--- ACTIVITY ---
Only lines that contain the word "változású" belong in the answer; copy them from the records below.

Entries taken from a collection

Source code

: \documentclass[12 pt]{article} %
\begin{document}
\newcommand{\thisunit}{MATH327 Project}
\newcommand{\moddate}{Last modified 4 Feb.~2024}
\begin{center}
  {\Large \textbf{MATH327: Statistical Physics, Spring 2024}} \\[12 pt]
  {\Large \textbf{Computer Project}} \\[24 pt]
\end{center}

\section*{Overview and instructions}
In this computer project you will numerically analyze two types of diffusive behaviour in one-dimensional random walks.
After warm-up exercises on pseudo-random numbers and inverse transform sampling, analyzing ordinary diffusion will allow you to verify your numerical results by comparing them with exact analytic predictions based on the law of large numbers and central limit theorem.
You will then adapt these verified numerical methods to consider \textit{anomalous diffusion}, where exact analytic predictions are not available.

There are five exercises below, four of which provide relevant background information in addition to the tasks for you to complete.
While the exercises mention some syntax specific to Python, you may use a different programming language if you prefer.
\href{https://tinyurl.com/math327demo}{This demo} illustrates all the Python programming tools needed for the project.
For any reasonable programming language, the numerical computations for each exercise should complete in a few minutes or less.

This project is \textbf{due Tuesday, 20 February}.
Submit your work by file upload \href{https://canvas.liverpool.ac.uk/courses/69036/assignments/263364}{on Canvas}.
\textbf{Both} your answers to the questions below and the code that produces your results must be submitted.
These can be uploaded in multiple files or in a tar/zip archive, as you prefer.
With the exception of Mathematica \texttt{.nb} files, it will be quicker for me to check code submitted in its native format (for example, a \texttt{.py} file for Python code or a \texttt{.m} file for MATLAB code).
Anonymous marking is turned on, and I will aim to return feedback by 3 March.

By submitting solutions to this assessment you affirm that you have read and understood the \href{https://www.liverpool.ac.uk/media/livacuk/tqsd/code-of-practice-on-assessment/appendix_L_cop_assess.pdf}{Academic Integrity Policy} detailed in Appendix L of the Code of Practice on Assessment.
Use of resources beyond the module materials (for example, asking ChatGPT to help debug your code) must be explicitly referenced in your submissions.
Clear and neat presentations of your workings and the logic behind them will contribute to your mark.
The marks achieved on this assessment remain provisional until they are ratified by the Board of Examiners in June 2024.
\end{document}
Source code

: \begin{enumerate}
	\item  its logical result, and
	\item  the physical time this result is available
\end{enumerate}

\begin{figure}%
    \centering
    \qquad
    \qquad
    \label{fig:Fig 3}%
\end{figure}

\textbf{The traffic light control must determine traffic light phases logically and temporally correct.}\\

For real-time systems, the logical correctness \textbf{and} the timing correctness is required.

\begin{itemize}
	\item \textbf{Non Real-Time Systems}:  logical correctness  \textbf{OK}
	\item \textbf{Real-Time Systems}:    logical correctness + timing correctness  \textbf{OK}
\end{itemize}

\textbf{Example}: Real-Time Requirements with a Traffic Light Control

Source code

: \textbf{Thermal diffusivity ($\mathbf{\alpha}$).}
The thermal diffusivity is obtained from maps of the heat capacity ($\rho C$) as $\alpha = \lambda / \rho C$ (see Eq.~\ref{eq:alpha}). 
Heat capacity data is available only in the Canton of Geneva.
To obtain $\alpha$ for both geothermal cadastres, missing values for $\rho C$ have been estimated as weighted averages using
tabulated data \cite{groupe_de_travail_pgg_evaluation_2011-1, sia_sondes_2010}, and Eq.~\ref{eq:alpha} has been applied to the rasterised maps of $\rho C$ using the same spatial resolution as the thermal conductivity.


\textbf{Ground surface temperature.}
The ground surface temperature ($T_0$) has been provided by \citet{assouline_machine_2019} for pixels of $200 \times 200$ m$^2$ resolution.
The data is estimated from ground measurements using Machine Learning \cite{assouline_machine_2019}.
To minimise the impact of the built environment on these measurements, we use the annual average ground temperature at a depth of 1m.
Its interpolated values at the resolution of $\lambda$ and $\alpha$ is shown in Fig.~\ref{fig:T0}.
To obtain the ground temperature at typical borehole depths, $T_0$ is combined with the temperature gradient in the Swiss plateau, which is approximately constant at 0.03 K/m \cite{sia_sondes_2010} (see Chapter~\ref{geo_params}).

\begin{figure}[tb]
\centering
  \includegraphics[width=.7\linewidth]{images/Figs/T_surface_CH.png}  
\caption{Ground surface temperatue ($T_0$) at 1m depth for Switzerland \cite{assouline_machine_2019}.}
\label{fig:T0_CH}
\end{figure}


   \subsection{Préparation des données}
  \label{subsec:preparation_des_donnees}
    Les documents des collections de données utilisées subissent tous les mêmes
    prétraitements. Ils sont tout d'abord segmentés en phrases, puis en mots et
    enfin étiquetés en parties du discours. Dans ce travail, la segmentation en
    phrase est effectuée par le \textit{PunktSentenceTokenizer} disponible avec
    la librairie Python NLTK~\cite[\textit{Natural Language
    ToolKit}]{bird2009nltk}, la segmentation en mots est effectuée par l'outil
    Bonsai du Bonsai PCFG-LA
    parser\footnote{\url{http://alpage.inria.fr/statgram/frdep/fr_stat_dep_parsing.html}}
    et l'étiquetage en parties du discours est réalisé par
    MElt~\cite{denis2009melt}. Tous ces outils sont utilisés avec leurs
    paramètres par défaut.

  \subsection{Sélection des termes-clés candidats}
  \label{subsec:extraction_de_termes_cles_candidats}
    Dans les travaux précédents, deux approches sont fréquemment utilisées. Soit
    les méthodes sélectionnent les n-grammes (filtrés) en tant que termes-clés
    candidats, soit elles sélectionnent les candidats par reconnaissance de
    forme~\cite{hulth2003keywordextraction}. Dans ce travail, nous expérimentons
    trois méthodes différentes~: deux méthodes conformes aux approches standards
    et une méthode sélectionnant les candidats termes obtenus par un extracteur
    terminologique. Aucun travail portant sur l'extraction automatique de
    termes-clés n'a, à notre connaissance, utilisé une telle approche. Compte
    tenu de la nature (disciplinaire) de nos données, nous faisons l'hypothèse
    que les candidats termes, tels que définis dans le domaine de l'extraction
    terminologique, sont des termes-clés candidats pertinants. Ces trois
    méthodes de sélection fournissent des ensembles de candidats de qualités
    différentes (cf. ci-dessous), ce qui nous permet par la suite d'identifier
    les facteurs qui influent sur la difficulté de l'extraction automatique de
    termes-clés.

--

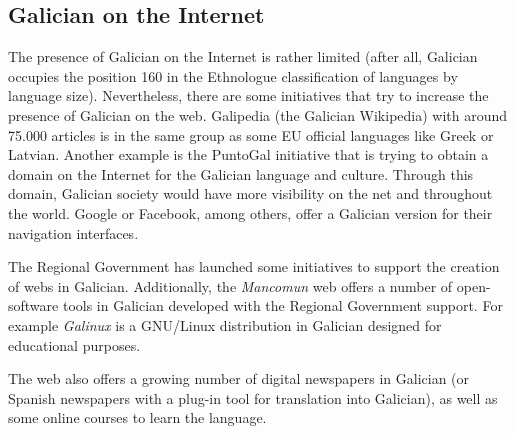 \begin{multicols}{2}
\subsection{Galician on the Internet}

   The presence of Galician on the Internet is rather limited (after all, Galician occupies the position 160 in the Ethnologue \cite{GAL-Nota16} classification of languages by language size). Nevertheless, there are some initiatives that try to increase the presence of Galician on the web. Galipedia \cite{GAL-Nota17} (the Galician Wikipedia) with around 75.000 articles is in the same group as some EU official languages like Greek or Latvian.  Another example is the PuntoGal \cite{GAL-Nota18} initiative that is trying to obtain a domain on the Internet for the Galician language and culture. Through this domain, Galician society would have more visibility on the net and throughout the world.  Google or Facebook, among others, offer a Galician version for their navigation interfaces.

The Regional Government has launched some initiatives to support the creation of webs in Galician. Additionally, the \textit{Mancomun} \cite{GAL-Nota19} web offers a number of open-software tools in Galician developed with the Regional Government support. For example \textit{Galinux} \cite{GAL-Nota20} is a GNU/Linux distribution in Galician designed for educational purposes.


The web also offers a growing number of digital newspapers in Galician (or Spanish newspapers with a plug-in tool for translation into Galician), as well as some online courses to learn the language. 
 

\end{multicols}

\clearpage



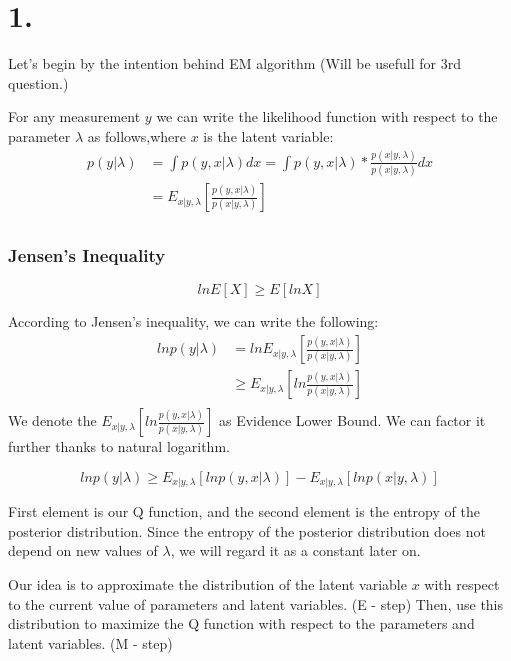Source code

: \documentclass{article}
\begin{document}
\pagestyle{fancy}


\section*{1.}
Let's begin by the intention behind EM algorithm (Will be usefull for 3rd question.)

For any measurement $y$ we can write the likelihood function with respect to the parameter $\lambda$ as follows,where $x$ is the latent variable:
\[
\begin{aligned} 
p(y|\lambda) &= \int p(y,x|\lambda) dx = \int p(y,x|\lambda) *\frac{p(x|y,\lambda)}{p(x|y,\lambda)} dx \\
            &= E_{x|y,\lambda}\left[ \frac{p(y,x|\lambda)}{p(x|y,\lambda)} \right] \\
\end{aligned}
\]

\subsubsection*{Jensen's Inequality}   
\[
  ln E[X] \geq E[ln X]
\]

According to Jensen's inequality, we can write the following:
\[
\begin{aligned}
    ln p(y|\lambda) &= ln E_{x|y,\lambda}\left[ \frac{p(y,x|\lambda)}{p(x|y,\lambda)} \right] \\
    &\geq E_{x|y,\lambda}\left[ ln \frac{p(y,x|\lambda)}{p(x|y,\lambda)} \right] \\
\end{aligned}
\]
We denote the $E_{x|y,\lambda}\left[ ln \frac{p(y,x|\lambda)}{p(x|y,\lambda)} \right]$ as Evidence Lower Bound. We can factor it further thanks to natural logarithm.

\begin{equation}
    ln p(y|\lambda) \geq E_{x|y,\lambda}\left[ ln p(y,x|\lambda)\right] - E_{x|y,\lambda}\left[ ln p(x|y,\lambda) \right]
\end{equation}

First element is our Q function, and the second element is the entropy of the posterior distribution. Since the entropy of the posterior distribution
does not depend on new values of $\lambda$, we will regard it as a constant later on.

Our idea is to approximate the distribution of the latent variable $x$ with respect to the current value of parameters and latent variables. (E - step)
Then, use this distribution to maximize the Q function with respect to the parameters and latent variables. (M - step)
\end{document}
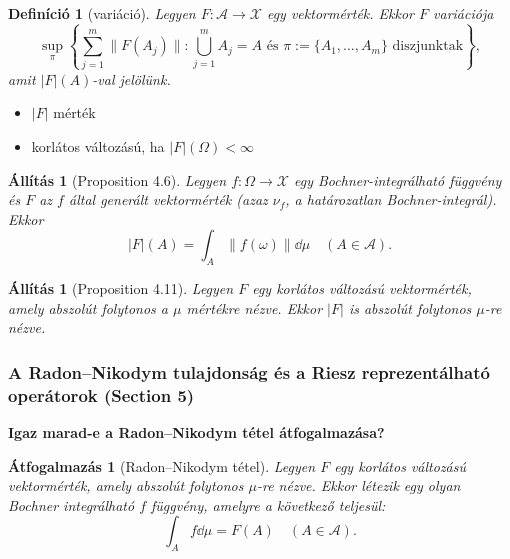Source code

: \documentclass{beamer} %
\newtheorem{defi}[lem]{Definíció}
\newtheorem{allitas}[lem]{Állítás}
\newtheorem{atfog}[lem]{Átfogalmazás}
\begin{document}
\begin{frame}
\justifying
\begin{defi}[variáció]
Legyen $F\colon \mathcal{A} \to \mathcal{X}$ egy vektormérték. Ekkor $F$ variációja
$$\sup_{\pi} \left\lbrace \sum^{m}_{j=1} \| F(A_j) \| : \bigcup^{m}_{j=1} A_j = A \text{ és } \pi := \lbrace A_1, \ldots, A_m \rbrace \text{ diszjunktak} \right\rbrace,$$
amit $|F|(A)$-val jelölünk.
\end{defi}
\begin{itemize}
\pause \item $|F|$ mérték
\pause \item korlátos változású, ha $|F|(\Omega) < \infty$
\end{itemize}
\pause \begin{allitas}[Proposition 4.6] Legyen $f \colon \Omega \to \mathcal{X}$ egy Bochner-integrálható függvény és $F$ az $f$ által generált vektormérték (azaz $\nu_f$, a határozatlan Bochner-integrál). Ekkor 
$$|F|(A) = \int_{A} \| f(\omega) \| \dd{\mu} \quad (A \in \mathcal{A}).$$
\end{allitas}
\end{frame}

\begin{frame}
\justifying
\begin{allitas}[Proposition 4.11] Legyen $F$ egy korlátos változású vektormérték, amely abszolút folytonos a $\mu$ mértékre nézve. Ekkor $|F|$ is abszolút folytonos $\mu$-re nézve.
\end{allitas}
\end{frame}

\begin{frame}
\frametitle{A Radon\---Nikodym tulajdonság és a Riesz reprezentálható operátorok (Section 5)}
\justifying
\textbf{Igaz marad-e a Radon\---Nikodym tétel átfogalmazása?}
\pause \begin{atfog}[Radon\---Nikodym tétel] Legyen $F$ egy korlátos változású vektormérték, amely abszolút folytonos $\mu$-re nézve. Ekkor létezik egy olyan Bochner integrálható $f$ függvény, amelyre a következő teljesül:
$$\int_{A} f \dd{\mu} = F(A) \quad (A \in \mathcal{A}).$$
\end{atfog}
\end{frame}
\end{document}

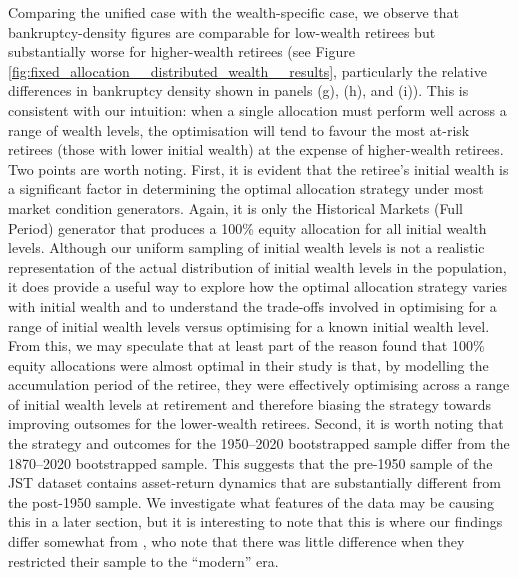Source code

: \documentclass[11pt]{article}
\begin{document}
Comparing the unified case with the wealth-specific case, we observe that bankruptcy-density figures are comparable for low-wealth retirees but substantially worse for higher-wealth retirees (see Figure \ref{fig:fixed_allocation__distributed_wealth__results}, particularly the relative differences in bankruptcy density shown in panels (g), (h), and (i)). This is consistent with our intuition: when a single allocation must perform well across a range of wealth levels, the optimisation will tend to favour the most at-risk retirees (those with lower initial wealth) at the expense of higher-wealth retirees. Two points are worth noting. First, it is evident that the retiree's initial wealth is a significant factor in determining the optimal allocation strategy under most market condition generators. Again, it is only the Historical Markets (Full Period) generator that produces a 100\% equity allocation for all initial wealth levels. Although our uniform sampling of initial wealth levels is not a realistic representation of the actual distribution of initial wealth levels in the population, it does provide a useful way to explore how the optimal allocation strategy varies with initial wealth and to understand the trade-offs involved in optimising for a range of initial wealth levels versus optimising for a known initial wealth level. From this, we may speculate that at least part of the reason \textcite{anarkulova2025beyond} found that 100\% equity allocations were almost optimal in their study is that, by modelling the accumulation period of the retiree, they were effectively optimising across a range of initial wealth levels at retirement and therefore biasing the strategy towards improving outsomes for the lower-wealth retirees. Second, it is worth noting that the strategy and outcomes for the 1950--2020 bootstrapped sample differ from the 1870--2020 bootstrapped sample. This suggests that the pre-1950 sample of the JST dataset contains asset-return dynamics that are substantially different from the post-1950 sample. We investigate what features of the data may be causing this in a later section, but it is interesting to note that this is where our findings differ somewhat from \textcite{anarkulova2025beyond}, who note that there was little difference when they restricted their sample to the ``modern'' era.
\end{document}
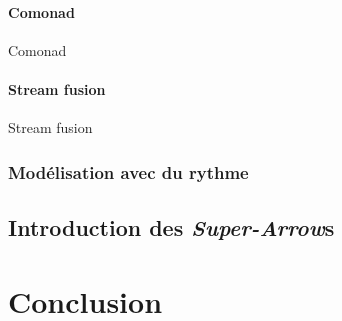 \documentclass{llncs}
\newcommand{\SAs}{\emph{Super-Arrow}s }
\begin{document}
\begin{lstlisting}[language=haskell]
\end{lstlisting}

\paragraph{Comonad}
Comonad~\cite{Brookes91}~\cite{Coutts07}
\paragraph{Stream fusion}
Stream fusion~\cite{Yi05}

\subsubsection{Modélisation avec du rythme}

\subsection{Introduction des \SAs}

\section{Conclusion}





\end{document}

--- ANSWER TO THIS EXERCISE ---
\pause \item korlátos változású, ha $|F|(\Omega) < \infty$
\begin{allitas}[Proposition 4.11] Legyen $F$ egy korlátos változású vektormérték, amely abszolút folytonos a $\mu$ mértékre nézve. Ekkor $|F|$ is abszolút folytonos $\mu$-re nézve.
\pause \begin{atfog}[Radon\---Nikodym tétel] Legyen $F$ egy korlátos változású vektormérték, amely abszolút folytonos $\mu$-re nézve. Ekkor létezik egy olyan Bochner integrálható $f$ függvény, amelyre a következő teljesül:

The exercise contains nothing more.